#### [ABOUT THIS TASK]
Pick out the lines in the listing below that contain the word "Handlers" and copy them.

#### [MATERIAL SUPPLIED]
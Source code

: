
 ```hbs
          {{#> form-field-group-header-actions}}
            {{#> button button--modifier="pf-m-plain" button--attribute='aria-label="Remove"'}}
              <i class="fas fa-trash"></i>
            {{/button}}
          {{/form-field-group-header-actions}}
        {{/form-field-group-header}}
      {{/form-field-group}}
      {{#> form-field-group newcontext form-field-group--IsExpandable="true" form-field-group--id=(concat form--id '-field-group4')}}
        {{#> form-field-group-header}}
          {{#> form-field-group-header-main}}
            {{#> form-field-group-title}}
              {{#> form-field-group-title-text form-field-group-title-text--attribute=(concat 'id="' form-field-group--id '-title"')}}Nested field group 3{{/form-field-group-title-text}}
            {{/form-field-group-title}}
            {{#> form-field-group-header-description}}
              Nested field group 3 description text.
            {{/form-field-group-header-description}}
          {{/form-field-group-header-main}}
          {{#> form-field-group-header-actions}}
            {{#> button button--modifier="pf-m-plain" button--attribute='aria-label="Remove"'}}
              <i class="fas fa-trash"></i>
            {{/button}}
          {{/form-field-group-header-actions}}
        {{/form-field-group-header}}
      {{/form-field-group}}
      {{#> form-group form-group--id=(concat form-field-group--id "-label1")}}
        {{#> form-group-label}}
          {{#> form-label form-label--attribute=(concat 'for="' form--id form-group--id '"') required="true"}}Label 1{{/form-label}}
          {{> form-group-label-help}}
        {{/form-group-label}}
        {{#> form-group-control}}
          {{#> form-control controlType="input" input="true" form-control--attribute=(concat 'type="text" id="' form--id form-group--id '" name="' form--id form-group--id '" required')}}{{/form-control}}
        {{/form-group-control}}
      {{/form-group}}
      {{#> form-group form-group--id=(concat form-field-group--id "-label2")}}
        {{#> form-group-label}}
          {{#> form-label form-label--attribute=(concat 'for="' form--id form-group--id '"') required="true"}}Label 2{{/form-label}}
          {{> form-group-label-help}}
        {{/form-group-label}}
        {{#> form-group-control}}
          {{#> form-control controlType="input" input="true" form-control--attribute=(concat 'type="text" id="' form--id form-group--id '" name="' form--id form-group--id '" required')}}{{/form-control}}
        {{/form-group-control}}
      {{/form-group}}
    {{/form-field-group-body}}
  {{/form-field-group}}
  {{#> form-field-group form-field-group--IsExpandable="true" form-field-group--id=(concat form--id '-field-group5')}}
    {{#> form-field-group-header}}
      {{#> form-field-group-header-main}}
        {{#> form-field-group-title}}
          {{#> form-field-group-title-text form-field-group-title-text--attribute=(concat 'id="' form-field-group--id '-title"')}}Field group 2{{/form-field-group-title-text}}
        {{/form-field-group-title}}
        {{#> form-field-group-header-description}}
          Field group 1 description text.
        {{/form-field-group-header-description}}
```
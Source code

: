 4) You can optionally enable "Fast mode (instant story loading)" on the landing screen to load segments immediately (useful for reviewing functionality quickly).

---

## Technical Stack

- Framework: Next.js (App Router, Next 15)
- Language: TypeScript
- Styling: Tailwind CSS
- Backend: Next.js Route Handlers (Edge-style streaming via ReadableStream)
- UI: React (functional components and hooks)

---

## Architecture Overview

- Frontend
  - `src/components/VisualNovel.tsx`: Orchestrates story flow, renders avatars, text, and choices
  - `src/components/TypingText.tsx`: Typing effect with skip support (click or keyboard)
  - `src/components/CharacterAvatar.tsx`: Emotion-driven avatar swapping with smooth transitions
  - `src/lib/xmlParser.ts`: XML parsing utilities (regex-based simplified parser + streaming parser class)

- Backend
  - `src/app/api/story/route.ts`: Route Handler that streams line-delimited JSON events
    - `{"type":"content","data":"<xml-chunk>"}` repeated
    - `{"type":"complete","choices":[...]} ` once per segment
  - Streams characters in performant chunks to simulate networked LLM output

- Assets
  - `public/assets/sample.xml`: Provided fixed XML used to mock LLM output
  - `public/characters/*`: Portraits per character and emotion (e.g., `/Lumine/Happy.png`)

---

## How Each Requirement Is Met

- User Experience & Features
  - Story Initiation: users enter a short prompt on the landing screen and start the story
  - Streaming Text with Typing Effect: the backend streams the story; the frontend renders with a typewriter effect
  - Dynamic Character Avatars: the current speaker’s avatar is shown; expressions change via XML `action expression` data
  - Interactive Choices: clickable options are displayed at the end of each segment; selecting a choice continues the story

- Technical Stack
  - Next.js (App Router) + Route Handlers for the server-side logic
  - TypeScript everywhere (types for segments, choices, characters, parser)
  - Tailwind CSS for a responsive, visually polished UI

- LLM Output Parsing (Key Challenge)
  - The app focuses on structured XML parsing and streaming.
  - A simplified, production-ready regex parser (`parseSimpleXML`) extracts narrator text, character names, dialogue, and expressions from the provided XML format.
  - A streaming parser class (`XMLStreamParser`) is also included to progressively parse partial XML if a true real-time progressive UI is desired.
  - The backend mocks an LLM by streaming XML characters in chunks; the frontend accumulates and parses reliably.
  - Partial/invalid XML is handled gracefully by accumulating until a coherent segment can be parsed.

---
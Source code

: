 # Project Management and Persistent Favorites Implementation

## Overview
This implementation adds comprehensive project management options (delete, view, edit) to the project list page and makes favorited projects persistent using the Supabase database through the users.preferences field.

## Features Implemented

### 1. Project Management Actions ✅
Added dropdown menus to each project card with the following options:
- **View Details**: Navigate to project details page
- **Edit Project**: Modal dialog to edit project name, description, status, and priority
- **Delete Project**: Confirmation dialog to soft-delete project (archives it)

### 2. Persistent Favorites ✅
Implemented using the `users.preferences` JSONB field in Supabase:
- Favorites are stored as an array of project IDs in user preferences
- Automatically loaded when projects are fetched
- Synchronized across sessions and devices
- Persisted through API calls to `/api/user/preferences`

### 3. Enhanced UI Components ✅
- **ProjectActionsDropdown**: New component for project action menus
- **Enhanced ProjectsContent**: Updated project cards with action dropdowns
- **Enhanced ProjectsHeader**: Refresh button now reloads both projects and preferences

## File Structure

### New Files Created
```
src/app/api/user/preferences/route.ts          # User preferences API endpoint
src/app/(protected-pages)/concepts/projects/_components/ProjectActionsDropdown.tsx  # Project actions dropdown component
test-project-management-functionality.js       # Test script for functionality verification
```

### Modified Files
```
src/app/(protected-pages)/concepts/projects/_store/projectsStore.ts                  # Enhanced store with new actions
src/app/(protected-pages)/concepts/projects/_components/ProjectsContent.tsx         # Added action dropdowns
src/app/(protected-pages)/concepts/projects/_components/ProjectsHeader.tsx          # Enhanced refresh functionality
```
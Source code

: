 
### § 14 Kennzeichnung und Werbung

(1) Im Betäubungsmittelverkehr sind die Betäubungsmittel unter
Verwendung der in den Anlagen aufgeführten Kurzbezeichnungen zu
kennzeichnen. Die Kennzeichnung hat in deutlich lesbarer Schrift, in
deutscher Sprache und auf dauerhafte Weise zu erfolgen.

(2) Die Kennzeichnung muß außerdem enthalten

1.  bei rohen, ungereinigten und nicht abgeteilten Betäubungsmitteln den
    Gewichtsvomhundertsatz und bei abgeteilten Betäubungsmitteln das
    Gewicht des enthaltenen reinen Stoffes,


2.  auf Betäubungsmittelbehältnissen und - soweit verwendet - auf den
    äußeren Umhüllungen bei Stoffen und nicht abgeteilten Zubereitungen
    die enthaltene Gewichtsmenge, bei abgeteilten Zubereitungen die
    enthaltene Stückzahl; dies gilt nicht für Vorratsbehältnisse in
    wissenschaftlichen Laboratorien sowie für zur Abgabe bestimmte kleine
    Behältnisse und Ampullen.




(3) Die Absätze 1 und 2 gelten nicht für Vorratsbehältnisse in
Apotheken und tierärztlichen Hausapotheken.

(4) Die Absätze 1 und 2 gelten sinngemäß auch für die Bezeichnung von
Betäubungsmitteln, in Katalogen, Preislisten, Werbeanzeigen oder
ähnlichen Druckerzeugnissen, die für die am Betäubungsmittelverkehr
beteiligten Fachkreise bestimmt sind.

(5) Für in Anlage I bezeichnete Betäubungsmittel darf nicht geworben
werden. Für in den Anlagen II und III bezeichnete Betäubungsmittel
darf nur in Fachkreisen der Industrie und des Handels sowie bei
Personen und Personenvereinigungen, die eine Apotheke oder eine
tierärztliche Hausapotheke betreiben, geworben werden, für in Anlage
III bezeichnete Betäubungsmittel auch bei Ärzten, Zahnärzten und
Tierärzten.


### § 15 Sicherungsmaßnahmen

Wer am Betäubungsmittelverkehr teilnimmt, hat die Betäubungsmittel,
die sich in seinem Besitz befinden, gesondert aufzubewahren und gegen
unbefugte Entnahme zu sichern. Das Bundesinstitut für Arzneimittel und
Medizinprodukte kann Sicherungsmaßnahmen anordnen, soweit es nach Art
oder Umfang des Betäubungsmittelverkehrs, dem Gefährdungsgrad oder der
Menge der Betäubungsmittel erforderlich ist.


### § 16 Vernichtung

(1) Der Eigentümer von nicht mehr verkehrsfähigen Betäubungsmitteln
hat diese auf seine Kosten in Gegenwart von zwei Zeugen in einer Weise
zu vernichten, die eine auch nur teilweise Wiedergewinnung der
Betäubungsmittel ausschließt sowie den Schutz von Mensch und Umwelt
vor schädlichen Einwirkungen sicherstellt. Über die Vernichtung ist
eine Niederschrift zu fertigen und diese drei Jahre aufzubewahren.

#### [RESPONSE TO THIS TASK]
- Backend: Next.js Route Handlers (Edge-style streaming via ReadableStream)
  - Next.js (App Router) + Route Handlers for the server-side logic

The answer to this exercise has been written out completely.